--- START ---

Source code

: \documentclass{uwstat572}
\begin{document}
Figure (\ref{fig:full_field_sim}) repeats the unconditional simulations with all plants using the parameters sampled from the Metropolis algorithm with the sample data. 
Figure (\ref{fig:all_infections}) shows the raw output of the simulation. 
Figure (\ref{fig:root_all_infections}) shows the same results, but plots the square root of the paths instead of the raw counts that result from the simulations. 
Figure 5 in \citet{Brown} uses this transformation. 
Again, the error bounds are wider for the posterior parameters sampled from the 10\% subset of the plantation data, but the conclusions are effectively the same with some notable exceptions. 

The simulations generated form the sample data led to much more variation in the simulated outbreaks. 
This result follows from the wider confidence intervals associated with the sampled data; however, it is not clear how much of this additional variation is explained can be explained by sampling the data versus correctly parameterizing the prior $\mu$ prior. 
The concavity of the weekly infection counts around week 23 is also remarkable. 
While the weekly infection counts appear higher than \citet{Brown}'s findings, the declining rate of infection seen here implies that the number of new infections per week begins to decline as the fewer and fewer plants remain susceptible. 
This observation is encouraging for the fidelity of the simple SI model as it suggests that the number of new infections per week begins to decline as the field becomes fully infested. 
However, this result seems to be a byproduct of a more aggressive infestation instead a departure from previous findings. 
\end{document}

--- END ---
--- START ---

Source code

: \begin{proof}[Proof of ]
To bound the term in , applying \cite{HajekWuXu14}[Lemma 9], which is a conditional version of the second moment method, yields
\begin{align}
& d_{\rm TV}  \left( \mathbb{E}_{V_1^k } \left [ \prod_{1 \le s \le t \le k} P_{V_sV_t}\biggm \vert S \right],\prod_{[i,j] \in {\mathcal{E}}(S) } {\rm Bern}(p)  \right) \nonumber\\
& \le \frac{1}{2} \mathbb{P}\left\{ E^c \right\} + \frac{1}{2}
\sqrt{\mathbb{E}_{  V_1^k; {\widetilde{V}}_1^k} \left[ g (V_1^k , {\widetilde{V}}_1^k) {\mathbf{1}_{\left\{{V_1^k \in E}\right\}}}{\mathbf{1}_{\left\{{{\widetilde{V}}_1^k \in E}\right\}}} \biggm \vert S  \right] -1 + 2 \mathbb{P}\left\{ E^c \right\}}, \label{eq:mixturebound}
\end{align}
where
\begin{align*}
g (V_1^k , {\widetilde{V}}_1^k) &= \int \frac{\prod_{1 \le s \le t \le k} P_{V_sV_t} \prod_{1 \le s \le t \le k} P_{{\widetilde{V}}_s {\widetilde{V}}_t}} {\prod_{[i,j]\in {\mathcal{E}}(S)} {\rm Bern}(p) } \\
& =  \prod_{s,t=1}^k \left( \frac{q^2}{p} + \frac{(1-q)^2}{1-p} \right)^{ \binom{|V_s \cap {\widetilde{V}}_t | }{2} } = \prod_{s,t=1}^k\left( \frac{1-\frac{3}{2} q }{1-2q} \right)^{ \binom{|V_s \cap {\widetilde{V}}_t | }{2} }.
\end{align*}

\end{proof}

--- END ---
--- START ---

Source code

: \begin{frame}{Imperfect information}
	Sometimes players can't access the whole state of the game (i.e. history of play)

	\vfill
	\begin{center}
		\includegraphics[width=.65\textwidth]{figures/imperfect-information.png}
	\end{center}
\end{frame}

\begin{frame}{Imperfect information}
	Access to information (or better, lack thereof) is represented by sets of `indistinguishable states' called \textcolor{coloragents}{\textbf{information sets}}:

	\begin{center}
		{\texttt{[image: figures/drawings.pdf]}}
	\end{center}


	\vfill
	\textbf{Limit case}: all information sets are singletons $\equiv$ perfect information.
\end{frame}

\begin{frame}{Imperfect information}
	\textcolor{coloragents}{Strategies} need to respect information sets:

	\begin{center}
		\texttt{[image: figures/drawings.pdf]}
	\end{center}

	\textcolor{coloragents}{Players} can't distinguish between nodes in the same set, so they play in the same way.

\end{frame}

--- END ---

## Task instructions:
"begins" is the string to look for; please copy every line of the records above where it appears.

## Task result:
While the weekly infection counts appear higher than \citet{Brown}'s findings, the declining rate of infection seen here implies that the number of new infections per week begins to decline as the fewer and fewer plants remain susceptible. 
This observation is encouraging for the fidelity of the simple SI model as it suggests that the number of new infections per week begins to decline as the field becomes fully infested. 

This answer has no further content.